◆ **Your objective**
Go through the records, and copy each line in which the string "mean" is present.

Data excerpts
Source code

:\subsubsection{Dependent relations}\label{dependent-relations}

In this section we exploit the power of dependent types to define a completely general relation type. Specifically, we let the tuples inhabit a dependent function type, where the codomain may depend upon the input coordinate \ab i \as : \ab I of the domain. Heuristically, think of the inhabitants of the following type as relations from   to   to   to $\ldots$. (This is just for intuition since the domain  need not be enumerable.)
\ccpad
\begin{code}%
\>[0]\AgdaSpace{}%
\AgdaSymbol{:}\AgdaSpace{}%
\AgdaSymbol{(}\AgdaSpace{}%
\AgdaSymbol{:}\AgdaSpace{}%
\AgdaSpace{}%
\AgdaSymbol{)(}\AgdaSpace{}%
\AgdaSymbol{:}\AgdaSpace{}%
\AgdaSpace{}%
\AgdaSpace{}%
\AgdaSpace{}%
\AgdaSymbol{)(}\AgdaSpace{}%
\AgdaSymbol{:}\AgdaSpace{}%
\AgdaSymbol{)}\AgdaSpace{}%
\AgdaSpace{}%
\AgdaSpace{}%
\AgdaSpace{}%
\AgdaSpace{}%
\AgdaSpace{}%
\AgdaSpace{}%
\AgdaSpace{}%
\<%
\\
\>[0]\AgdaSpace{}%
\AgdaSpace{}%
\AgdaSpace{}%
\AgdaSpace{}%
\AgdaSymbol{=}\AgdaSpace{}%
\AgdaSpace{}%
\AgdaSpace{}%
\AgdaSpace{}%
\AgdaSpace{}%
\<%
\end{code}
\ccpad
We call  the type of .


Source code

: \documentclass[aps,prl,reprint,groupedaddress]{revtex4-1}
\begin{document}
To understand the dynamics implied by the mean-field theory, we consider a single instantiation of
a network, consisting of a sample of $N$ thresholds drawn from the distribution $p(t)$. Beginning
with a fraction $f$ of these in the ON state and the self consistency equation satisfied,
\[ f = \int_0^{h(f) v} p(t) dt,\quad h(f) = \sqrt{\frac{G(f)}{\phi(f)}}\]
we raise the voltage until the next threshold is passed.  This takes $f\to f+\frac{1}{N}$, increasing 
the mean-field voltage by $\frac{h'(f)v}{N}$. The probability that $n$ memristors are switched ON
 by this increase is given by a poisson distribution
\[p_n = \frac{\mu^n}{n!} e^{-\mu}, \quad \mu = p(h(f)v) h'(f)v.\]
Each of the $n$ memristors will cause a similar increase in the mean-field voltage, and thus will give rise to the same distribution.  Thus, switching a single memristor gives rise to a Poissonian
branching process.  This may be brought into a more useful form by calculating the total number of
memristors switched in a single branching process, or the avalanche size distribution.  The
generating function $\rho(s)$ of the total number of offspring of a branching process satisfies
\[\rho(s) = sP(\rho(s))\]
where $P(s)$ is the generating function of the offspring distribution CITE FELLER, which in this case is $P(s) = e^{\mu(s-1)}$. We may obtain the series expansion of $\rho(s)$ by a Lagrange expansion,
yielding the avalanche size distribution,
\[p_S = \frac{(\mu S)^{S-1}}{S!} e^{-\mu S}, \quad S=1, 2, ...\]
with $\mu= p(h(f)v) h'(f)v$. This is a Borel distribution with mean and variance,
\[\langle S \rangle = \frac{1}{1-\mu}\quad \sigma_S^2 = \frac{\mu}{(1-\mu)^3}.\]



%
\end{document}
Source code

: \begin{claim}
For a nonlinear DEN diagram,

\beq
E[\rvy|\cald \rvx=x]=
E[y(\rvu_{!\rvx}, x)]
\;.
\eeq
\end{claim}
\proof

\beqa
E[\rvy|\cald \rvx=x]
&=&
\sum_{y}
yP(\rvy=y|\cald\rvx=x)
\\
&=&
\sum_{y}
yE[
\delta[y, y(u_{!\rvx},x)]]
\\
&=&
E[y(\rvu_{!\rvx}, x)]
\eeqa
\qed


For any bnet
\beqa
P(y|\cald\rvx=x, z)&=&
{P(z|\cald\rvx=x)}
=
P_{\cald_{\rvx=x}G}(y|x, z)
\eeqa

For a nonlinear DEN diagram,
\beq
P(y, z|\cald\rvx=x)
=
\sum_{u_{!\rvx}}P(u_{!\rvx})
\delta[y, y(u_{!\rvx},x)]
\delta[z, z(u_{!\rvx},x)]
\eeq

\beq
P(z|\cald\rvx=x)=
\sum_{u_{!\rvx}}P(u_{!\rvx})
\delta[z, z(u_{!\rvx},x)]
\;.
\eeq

◆ **Exercise response**
To understand the dynamics implied by the mean-field theory, we consider a single instantiation of
the mean-field voltage by $\frac{h'(f)v}{N}$. The probability that $n$ memristors are switched ON
Each of the $n$ memristors will cause a similar increase in the mean-field voltage, and thus will give rise to the same distribution.  Thus, switching a single memristor gives rise to a Poissonian
with $\mu= p(h(f)v) h'(f)v$. This is a Borel distribution with mean and variance,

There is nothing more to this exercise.